北側敷地境界に立ってるブロック塀と新築された外壁の対比が面白い。通路の飛び石だって、使い古された石を切り刻んで使っているのが解る。アプローチを東奥へと進むと、ドッキリ させるような真っ赤な扉と・・周りはモンドリアンの絵のように面を格子で仕切り色分けしたようなモダンな色面に出会う。

 無造作に通り付けられた郵便ポスト、踏み石周りの土、通路左にある 何処にでもあるブロック塀・・そんな散乱した中を通過していると、犬の記憶を書いてた森山大道さんの写真集なんかを思い出す

下高井戸の駅から続く商店街をひとしきり過ぎて ぽっかり色彩が休息している場にPark Houseはある。北側の形は都市の表面を素直に建築化していて、前面道路に面したブロックの天端をなぞると そのままPark Houseから近隣住居の天端になり、やがて近隣にある巨大な共同住宅の天端になり、ラインはやがて都市の空を切り裂いて行くのが解る。

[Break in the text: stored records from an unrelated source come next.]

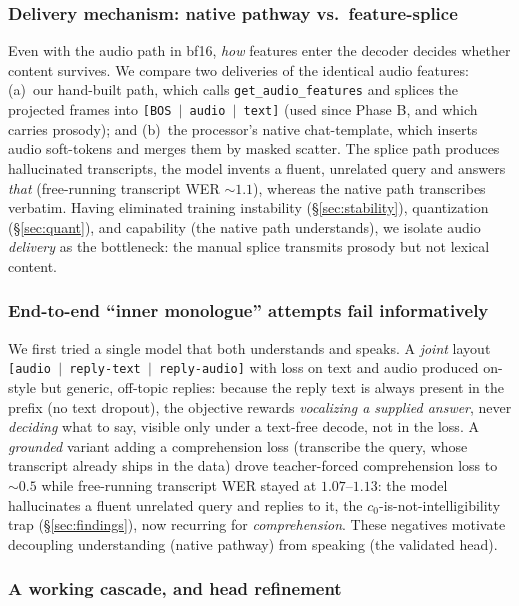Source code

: \documentclass[11pt]{article}
\begin{document}
\subsubsection{Delivery mechanism: native pathway vs.\ feature-splice}
\label{sec:delivery}
Even with the audio path in bf16, \emph{how} features enter the decoder decides
whether content survives. We compare two deliveries of the identical audio
features: (a)~our hand-built path, which calls \texttt{get\_audio\_features} and
splices the projected frames into \texttt{[BOS $\mid$ audio $\mid$ text]} (used since
Phase B, and which carries prosody); and (b)~the processor's native chat-template,
which inserts audio soft-tokens and merges them by masked scatter. The splice path
produces hallucinated transcripts, the model invents a fluent, unrelated query
and answers \emph{that} (free-running transcript WER ${\sim}1.1$), whereas the
native path transcribes verbatim. Having eliminated training instability
(\S\ref{sec:stability}), quantization (\S\ref{sec:quant}), and capability (the
native path understands), we isolate audio \emph{delivery} as the bottleneck: the
manual splice transmits prosody but not lexical content.

\subsubsection{End-to-end ``inner monologue'' attempts fail informatively}
\label{sec:monologue}
We first tried a single model that both understands and speaks. A \emph{joint}
layout \texttt{[audio $\mid$ reply-text $\mid$ reply-audio]} with loss on text and
audio produced on-style but generic, off-topic replies: because the reply text is
always present in the prefix (no text dropout), the objective rewards
\emph{vocalizing a supplied answer}, never \emph{deciding} what to say, visible
only under a text-free decode, not in the loss. A \emph{grounded} variant adding a
comprehension loss (transcribe the query, whose transcript already ships in the
data) drove teacher-forced comprehension loss to ${\sim}0.5$ while free-running
transcript WER stayed at $1.07$--$1.13$: the model hallucinates a fluent unrelated
query and replies to it, the $c_0$-is-not-intelligibility trap
(\S\ref{sec:findings}), now recurring for \emph{comprehension}. These negatives
motivate decoupling understanding (native pathway) from speaking (the validated
head).

\subsubsection{A working cascade, and head refinement}
\label{sec:cascade}
\end{document}
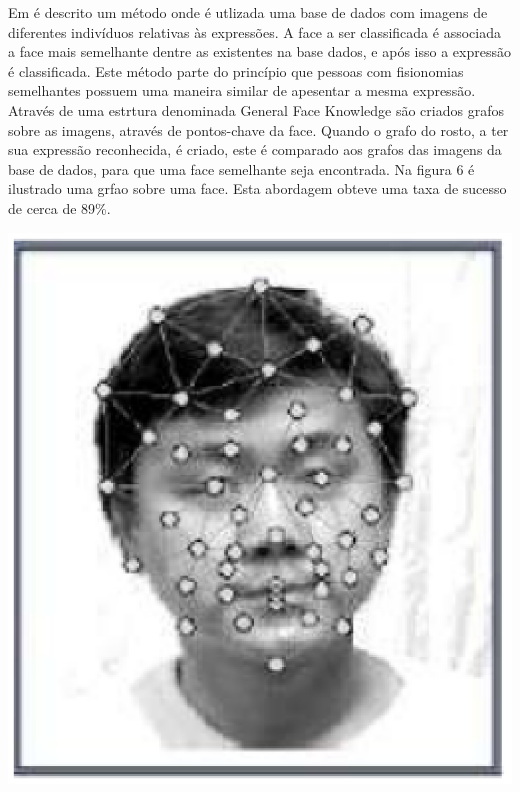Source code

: Em \cite{Hong} é descrito um método onde é utlizada uma base de dados com imagens de diferentes indivíduos relativas às expressões. A face a ser classificada é associada a face mais semelhante dentre as existentes na base dados, e após isso a expressão é classificada. Este método parte do princípio que pessoas com fisionomias semelhantes possuem uma maneira similar de apesentar a mesma expressão. Através de uma estrtura denominada General Face Knowledge são criados grafos sobre as imagens, através de pontos-chave da face. Quando o grafo do rosto, a ter sua expressão reconhecida, é criado, este é comparado aos grafos das imagens da base de dados, para que uma face semelhante seja encontrada. Na figura 6 é ilustrado uma grfao sobre uma face. Esta abordagem obteve uma taxa de sucesso de cerca de 89\%.
\begin{center}
	\includegraphics[scale=0.5]{graficos/metodo1_classi}
\end{center}

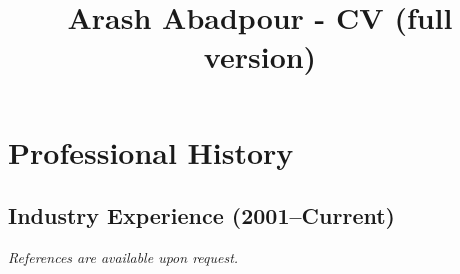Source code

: \documentclass[12pt,a4paper]{moderncv}
\title{Arash Abadpour - CV (full version)}
\begin{document}
\maketitle







\section{Professional History}
\subsection{Industry Experience (2001--Current)}











\emph{References are available upon request.}


\end{document}
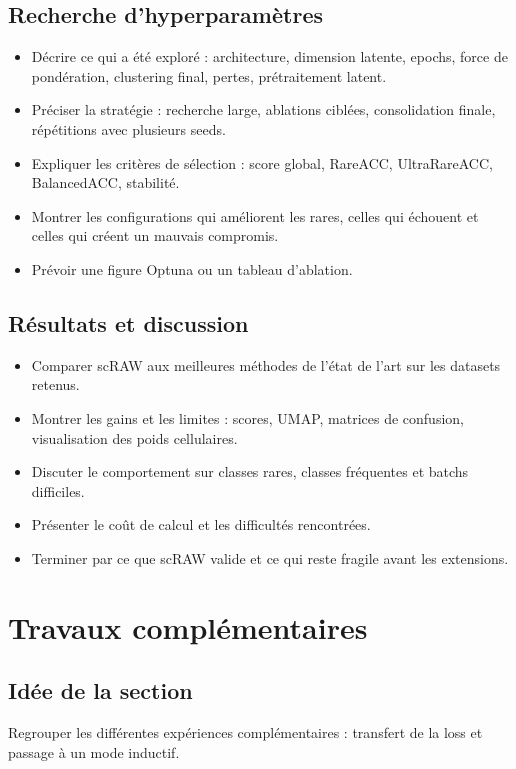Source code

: \subsection{Recherche d'hyperparamètres}
\begin{itemize}
  \item Décrire ce qui a été exploré : architecture, dimension latente, epochs, force de pondération, clustering final, pertes, prétraitement latent.
  \item Préciser la stratégie : recherche large, ablations ciblées, consolidation finale, répétitions avec plusieurs seeds.
  \item Expliquer les critères de sélection : score global, RareACC, UltraRareACC, BalancedACC, stabilité.
  \item Montrer les configurations qui améliorent les rares, celles qui échouent et celles qui créent un mauvais compromis.
  \item Prévoir une figure Optuna ou un tableau d'ablation.
\end{itemize}

\subsection{Résultats et discussion}
\begin{itemize}
  \item Comparer scRAW aux meilleures méthodes de l'état de l'art sur les datasets retenus.
  \item Montrer les gains et les limites : scores, UMAP, matrices de confusion, visualisation des poids cellulaires.
  \item Discuter le comportement sur classes rares, classes fréquentes et batchs difficiles.
  \item Présenter le coût de calcul et les difficultés rencontrées.
  \item Terminer par ce que scRAW valide et ce qui reste fragile avant les extensions.
\end{itemize}

\section{Travaux complémentaires}

\subsection*{Idée de la section}
Regrouper les différentes expériences complémentaires : transfert de la loss et passage à un mode inductif.

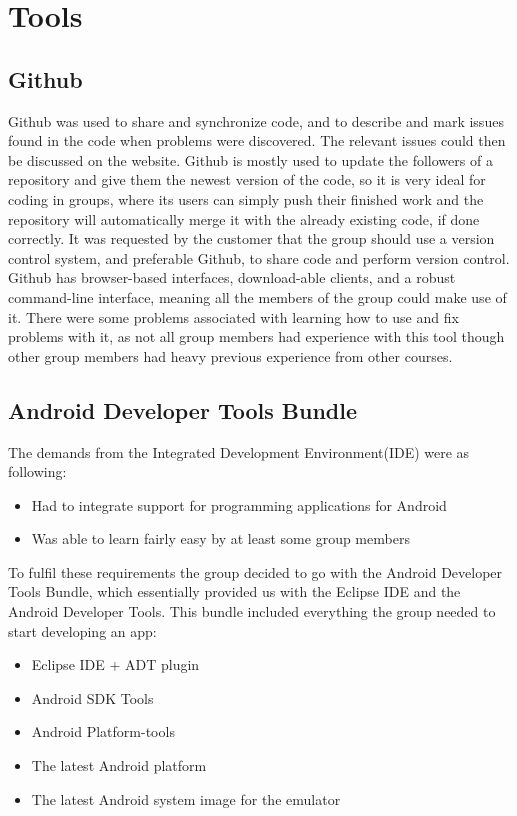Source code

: \chapter{Tools}

\section{Github} 
\label{def:github}
\label{def:githubDev}
Github was used to share and synchronize code, and to describe and mark issues found in the code when problems were discovered. The relevant issues could then be discussed on the website. Github is mostly used to update the followers of a repository and give them the newest version of the code, so it is  very ideal for coding in groups, where its users can simply push their finished work and the repository will automatically merge it with the already existing code, if done correctly. It was requested by the customer that the group should use a version control system, and preferable Github, to share code and perform version control. Github has browser-based interfaces, download-able clients, and a robust command-line interface, meaning all the members of the group could make use of it. There were some problems associated with learning how to use and fix problems with it, as not all group members had experience with this tool though other group members had heavy previous experience from other courses.

\section{Android Developer Tools Bundle}
The demands from the Integrated Development Environment(IDE) were as following:
\begin{itemize}
\item Had to integrate support for programming applications for Android
\item Was able to learn fairly easy by at least some group members
\end{itemize}
To fulfil these requirements the group decided to go with the Android Developer Tools Bundle, which essentially provided us with the Eclipse IDE and the Android Developer Tools. This bundle included everything the group needed to start developing an app:
\begin{itemize}
\item Eclipse IDE + ADT plugin
\item Android SDK Tools
\item Android Platform-tools
\item The latest Android platform
\item The latest Android system image for the emulator
\end{itemize}

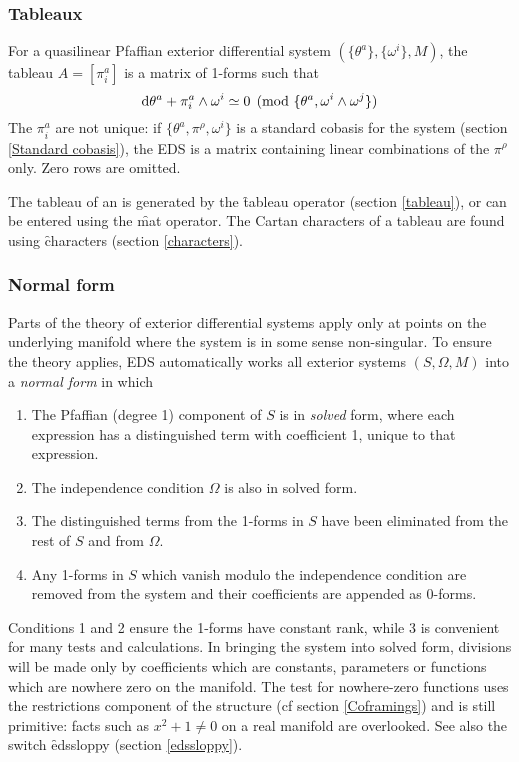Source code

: \subsubsection{Tableaux}
\label{Tableaux}

For a quasilinear Pfaffian exterior differential system
$(\{\theta^a\},\{\omega^i\},M)$, the tableau $A=[\pi^a_i]$
is a matrix of 1-forms such that
$$	\mathrm{d} \theta^a + \pi^a_i\wedge\omega^i \simeq 0 
		\pmod{\{\theta^a,\omega^i\wedge\omega^j\}}
$$
The $\pi^a_i$ are not unique: if $\{\theta^a,\pi^\rho,\omega^i\}$ is a
standard cobasis for the system (section \ref{Standard cobasis}), the EDS
 is a matrix containing linear combinations of the $\pi^\rho$
only. Zero rows are omitted.

The tableau of an  is generated by the \f{tableau} operator
(section \ref{tableau}), or can be entered using the \f{mat} operator. The
Cartan characters of a tableau are found using \f{characters} (section
\ref{characters}).

\subsubsection{Normal form}
\label{Normal form}

Parts of the theory of exterior differential systems apply only at points
on the underlying manifold where the system is in some sense
non-singular. To ensure the theory applies, EDS automatically works all
exterior systems $(S,\Omega,M)$ into a {\em normal form} in which

\begin{enumerate}
\item The Pfaffian (degree 1) component of $S$ is in {\em solved} form,
      where each expression has a distinguished term with coefficient 1,
      unique to that expression.
\item The independence condition $\Omega$ is also in solved form.
\item The distinguished terms from the 1-forms in $S$ have been eliminated
      from the rest of $S$ and from $\Omega$.
\item Any 1-forms in $S$ which vanish modulo the independence condition are
      removed from the system and their coefficients are appended as
      0-forms.
\end{enumerate}

Conditions 1 and 2 ensure the 1-forms have constant rank, while 3 is
convenient for many tests and calculations. In bringing the system into
solved form, divisions will be made only by coefficients which are
constants, parameters or functions which are nowhere zero on the
manifold. The test for nowhere-zero functions uses the restrictions
component of the  structure (cf section \ref{Coframings}) and
is still primitive: facts such as $x^2+1\neq0$ on a real manifold are
overlooked. See also the switch \f{edssloppy} (section \ref{edssloppy}).

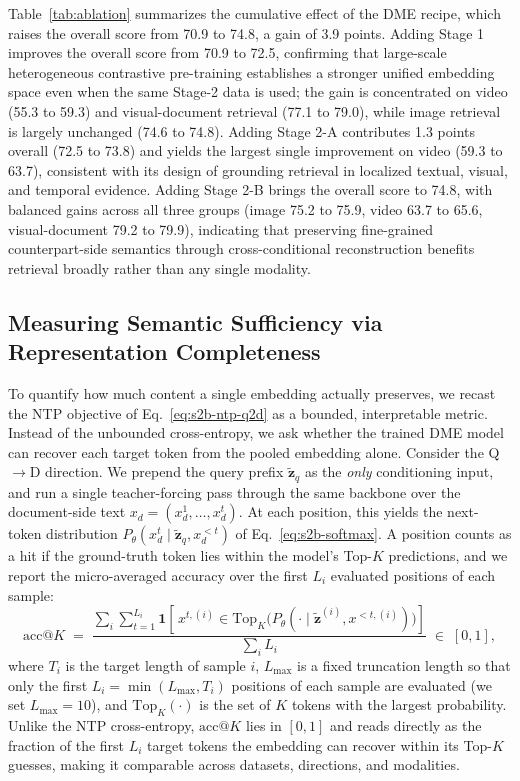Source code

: Table~\ref{tab:ablation} summarizes the cumulative effect of the DME recipe, which raises the overall score from 70.9 to 74.8, a gain of 3.9 points. Adding Stage 1 improves the overall score from 70.9 to 72.5, confirming that large-scale heterogeneous contrastive pre-training establishes a stronger unified embedding space even when the same Stage-2 data is used; the gain is concentrated on video (55.3 to 59.3) and visual-document retrieval (77.1 to 79.0), while image retrieval is largely unchanged (74.6 to 74.8). Adding Stage 2-A contributes 1.3 points overall (72.5 to 73.8) and yields the largest single improvement on video (59.3 to 63.7), consistent with its design of grounding retrieval in localized textual, visual, and temporal evidence. Adding Stage 2-B brings the overall score to 74.8, with balanced gains across all three groups (image 75.2 to 75.9, video 63.7 to 65.6, visual-document 79.2 to 79.9), indicating that preserving fine-grained counterpart-side semantics through cross-conditional reconstruction benefits retrieval broadly rather than any single modality.

\subsection{Measuring Semantic Sufficiency via Representation Completeness}
\label{sec:ntp-topk}
To quantify how much content a single embedding actually preserves, we recast
the NTP objective of Eq.~\eqref{eq:s2b-ntp-q2d} as a bounded, interpretable
metric. Instead of the unbounded cross-entropy, we ask whether the trained DME
model can recover each target token from the pooled embedding alone. Consider
the Q$\rightarrow$D direction. We prepend the query prefix
$\tilde{\mathbf{z}}_q$ as the \emph{only} conditioning input, and run a single
teacher-forcing pass through the same backbone over the document-side 
text $x_d=(x_d^1,\dots,x_d^{t})$. At each position, this yields the         
next-token distribution
$P_\theta\!\left(x_d^{t}\mid \tilde{\mathbf{z}}_q, x_d^{<t}\right)$
of Eq.~\eqref{eq:s2b-softmax}. A position counts as a hit if the ground-truth
token lies within the model's Top-$K$ predictions, and we report the
micro-averaged accuracy over the first $L_i$ evaluated positions of each sample:
\begin{equation}
\mathrm{acc}@K \;=\;
\frac{\displaystyle\sum_{i}\sum_{t=1}^{L_i}
      \mathbf{1}\!\left[\,x^{t,(i)}\in
      \mathrm{Top}_K\!\big(P_\theta(\cdot\mid \tilde{\mathbf{z}}^{(i)}, x^{<t,(i)})\big)\right]}
     {\displaystyle\sum_{i} L_i}\;\in\;[0,1], 
\label{eq:acck}
\end{equation}
where $T_i$ is the target length of sample $i$, $L_{\max}$ is a fixed truncation length so that only the first $L_i=\min(L_{\max}, T_i)$ positions of each sample are evaluated (we set $L_{\max}=10$), and $\mathrm{Top}_K(\cdot)$ is the set of $K$ tokens with the largest probability. Unlike the NTP cross-entropy, $\mathrm{acc}@K$ lies in $[0,1]$ and reads directly as the fraction of the first $L_i$ target tokens the embedding can recover within its Top-$K$ guesses, making it comparable across datasets, directions, and
modalities.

ParakHouseへの入り方は、その家自身が都市の奥に隠れて在る・・というか、都市の土地下に潜り込んで逼塞していたい・・とでも言いたげであるような入り方や・・関係になっている。都市の地中深く奥へ奥へ導かれてその先に在る家・・とでも言ったらいいか。逼塞するような家 その入り口が真っ赤なドア。一つ手前にある両親用の部屋への入り口ドアが真っ黒のだったので、その赤はよ鮮やかである。

         
 
うっかりすると とぼけた・・言い方を変えれば「調整に失敗したんだ、能力不能だなーと思わされちゃう 仕掛けがしてある・・よくみると実はそういう印象を与えるように作り込んでいるので 素直な見方をすればそのような印象を持つのは素朴な反応としては正しいのである。「なんて都市は猥雑な形態なんだ」と嘆く身振りを誘っているようのである

だから建築の作り方を下手に見せかけただけに 北立面の中に突然大きくて真っ赤に彩られたドアが現れるので、心がざわつく仕掛けになってるわけなんんだ。 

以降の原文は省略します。